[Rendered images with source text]
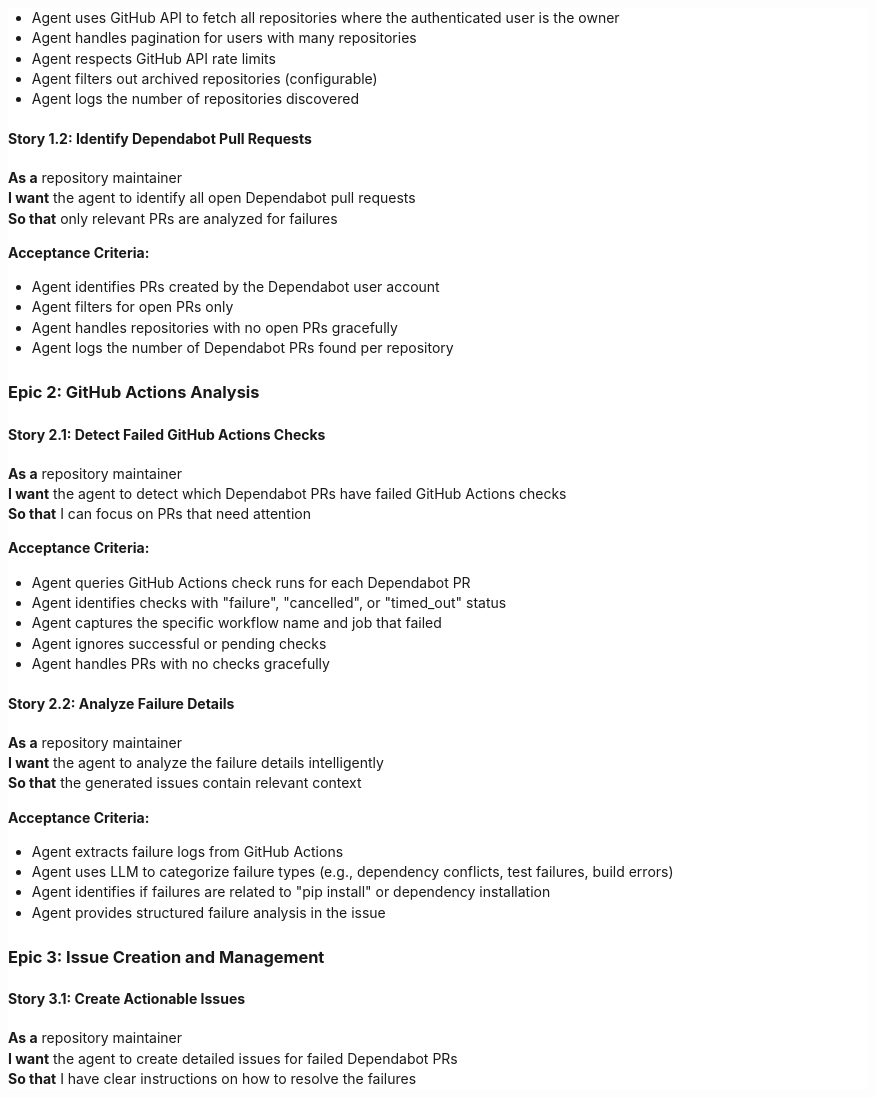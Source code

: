 - Agent uses GitHub API to fetch all repositories where the authenticated user is the owner
- Agent handles pagination for users with many repositories
- Agent respects GitHub API rate limits
- Agent filters out archived repositories (configurable)
- Agent logs the number of repositories discovered

#### Story 1.2: Identify Dependabot Pull Requests

**As a** repository maintainer  
**I want** the agent to identify all open Dependabot pull requests  
**So that** only relevant PRs are analyzed for failures

**Acceptance Criteria:**

- Agent identifies PRs created by the Dependabot user account
- Agent filters for open PRs only
- Agent handles repositories with no open PRs gracefully
- Agent logs the number of Dependabot PRs found per repository

### Epic 2: GitHub Actions Analysis

#### Story 2.1: Detect Failed GitHub Actions Checks

**As a** repository maintainer  
**I want** the agent to detect which Dependabot PRs have failed GitHub Actions checks  
**So that** I can focus on PRs that need attention

**Acceptance Criteria:**

- Agent queries GitHub Actions check runs for each Dependabot PR
- Agent identifies checks with "failure", "cancelled", or "timed_out" status
- Agent captures the specific workflow name and job that failed
- Agent ignores successful or pending checks
- Agent handles PRs with no checks gracefully

#### Story 2.2: Analyze Failure Details

**As a** repository maintainer  
**I want** the agent to analyze the failure details intelligently  
**So that** the generated issues contain relevant context

**Acceptance Criteria:**

- Agent extracts failure logs from GitHub Actions
- Agent uses LLM to categorize failure types (e.g., dependency conflicts, test failures, build errors)
- Agent identifies if failures are related to "pip install" or dependency installation
- Agent provides structured failure analysis in the issue

### Epic 3: Issue Creation and Management

#### Story 3.1: Create Actionable Issues

**As a** repository maintainer  
**I want** the agent to create detailed issues for failed Dependabot PRs  
**So that** I have clear instructions on how to resolve the failures
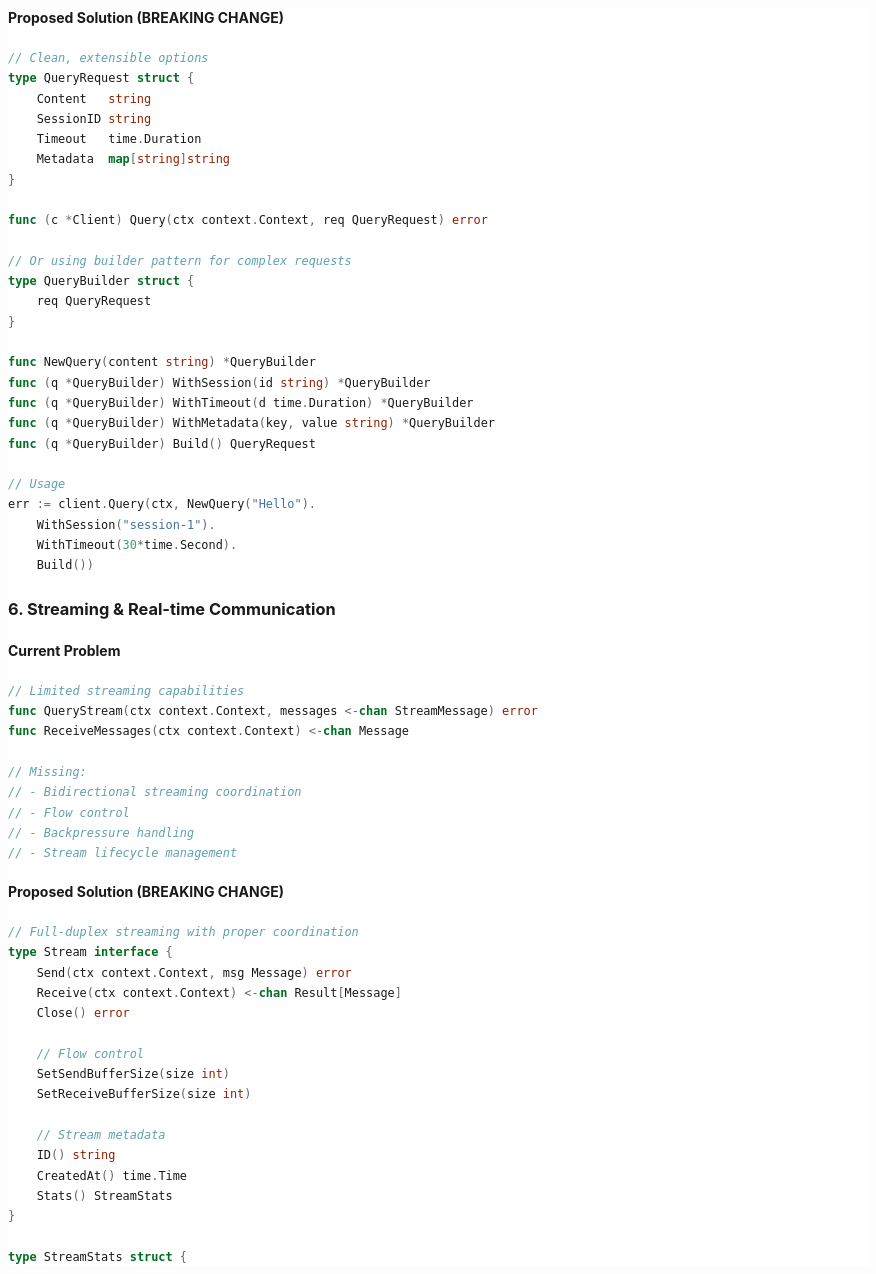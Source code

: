 #### Proposed Solution (BREAKING CHANGE)
```go
// Clean, extensible options
type QueryRequest struct {
    Content   string
    SessionID string
    Timeout   time.Duration
    Metadata  map[string]string
}

func (c *Client) Query(ctx context.Context, req QueryRequest) error

// Or using builder pattern for complex requests
type QueryBuilder struct {
    req QueryRequest
}

func NewQuery(content string) *QueryBuilder
func (q *QueryBuilder) WithSession(id string) *QueryBuilder
func (q *QueryBuilder) WithTimeout(d time.Duration) *QueryBuilder
func (q *QueryBuilder) WithMetadata(key, value string) *QueryBuilder
func (q *QueryBuilder) Build() QueryRequest

// Usage
err := client.Query(ctx, NewQuery("Hello").
    WithSession("session-1").
    WithTimeout(30*time.Second).
    Build())
```

### 6. Streaming & Real-time Communication

#### Current Problem
```go
// Limited streaming capabilities
func QueryStream(ctx context.Context, messages <-chan StreamMessage) error
func ReceiveMessages(ctx context.Context) <-chan Message

// Missing:
// - Bidirectional streaming coordination
// - Flow control
// - Backpressure handling
// - Stream lifecycle management
```

#### Proposed Solution (BREAKING CHANGE)
```go
// Full-duplex streaming with proper coordination
type Stream interface {
    Send(ctx context.Context, msg Message) error
    Receive(ctx context.Context) <-chan Result[Message]
    Close() error

    // Flow control
    SetSendBufferSize(size int)
    SetReceiveBufferSize(size int)

    // Stream metadata
    ID() string
    CreatedAt() time.Time
    Stats() StreamStats
}

type StreamStats struct {
```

#### TO DO:
Write out the data precisely as given, excluding the pictures.

#### SOLUTION FOR THIS EXERCISE:
Source code

: - Agent uses GitHub API to fetch all repositories where the authenticated user is the owner
- Agent handles pagination for users with many repositories
- Agent respects GitHub API rate limits
- Agent filters out archived repositories (configurable)
- Agent logs the number of repositories discovered

#### Story 1.2: Identify Dependabot Pull Requests

**As a** repository maintainer  
**I want** the agent to identify all open Dependabot pull requests  
**So that** only relevant PRs are analyzed for failures

**Acceptance Criteria:**

- Agent identifies PRs created by the Dependabot user account
- Agent filters for open PRs only
- Agent handles repositories with no open PRs gracefully
- Agent logs the number of Dependabot PRs found per repository

### Epic 2: GitHub Actions Analysis

#### Story 2.1: Detect Failed GitHub Actions Checks

**As a** repository maintainer  
**I want** the agent to detect which Dependabot PRs have failed GitHub Actions checks  
**So that** I can focus on PRs that need attention

**Acceptance Criteria:**

- Agent queries GitHub Actions check runs for each Dependabot PR
- Agent identifies checks with "failure", "cancelled", or "timed_out" status
- Agent captures the specific workflow name and job that failed
- Agent ignores successful or pending checks
- Agent handles PRs with no checks gracefully

#### Story 2.2: Analyze Failure Details

**As a** repository maintainer  
**I want** the agent to analyze the failure details intelligently  
**So that** the generated issues contain relevant context

**Acceptance Criteria:**

- Agent extracts failure logs from GitHub Actions
- Agent uses LLM to categorize failure types (e.g., dependency conflicts, test failures, build errors)
- Agent identifies if failures are related to "pip install" or dependency installation
- Agent provides structured failure analysis in the issue

### Epic 3: Issue Creation and Management

#### Story 3.1: Create Actionable Issues

**As a** repository maintainer  
**I want** the agent to create detailed issues for failed Dependabot PRs  
**So that** I have clear instructions on how to resolve the failures
Source code

: #### Proposed Solution (BREAKING CHANGE)
```go
// Clean, extensible options
type QueryRequest struct {
    Content   string
    SessionID string
    Timeout   time.Duration
    Metadata  map[string]string
}

func (c *Client) Query(ctx context.Context, req QueryRequest) error

// Or using builder pattern for complex requests
type QueryBuilder struct {
    req QueryRequest
}

func NewQuery(content string) *QueryBuilder
func (q *QueryBuilder) WithSession(id string) *QueryBuilder
func (q *QueryBuilder) WithTimeout(d time.Duration) *QueryBuilder
func (q *QueryBuilder) WithMetadata(key, value string) *QueryBuilder
func (q *QueryBuilder) Build() QueryRequest

// Usage
err := client.Query(ctx, NewQuery("Hello").
    WithSession("session-1").
    WithTimeout(30*time.Second).
    Build())
```

### 6. Streaming & Real-time Communication

#### Current Problem
```go
// Limited streaming capabilities
func QueryStream(ctx context.Context, messages <-chan StreamMessage) error
func ReceiveMessages(ctx context.Context) <-chan Message

// Missing:
// - Bidirectional streaming coordination
// - Flow control
// - Backpressure handling
// - Stream lifecycle management
```

#### Proposed Solution (BREAKING CHANGE)
```go
// Full-duplex streaming with proper coordination
type Stream interface {
    Send(ctx context.Context, msg Message) error
    Receive(ctx context.Context) <-chan Result[Message]
    Close() error

    // Flow control
    SetSendBufferSize(size int)
    SetReceiveBufferSize(size int)

    // Stream metadata
    ID() string
    CreatedAt() time.Time
    Stats() StreamStats
}

type StreamStats struct {
```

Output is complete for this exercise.